(Saved entries)
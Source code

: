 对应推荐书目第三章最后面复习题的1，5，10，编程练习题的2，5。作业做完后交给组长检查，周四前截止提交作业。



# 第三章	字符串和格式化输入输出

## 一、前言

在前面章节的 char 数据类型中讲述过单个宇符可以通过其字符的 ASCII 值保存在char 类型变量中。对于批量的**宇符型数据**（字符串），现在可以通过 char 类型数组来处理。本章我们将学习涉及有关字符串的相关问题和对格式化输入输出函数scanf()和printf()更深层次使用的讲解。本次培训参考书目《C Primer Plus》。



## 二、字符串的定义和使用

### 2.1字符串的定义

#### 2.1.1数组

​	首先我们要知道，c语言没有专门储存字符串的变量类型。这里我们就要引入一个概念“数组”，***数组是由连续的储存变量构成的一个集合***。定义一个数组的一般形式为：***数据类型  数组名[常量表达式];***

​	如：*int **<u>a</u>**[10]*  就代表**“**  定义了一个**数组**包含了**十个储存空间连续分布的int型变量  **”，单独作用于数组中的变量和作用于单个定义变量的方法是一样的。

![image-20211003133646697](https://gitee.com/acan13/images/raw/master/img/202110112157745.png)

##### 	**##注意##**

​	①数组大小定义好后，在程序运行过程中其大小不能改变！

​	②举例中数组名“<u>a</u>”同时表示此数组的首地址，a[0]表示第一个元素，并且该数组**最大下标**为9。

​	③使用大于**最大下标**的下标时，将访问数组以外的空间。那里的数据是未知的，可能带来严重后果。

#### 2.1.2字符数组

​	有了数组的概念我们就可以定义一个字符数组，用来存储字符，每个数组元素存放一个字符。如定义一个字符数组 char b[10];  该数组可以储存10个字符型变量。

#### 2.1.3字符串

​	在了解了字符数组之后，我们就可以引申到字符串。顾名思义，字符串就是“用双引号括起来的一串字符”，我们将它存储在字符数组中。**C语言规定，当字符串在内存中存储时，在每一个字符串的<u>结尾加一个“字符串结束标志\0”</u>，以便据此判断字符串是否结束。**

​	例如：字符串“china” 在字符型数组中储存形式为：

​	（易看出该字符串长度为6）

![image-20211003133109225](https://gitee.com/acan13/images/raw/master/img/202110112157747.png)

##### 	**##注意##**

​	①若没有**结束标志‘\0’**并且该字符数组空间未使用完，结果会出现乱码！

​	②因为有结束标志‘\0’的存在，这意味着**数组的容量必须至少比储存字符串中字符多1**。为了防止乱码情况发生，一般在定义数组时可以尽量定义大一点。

**ASSIGNMENT**
Find the word "image" in the entries above, then copy each line that holds it.

**RESPONSE FOR THIS EXERCISE**
![image-20211003133646697](https://gitee.com/acan13/images/raw/master/img/202110112157745.png)
![image-20211003133109225](https://gitee.com/acan13/images/raw/master/img/202110112157747.png)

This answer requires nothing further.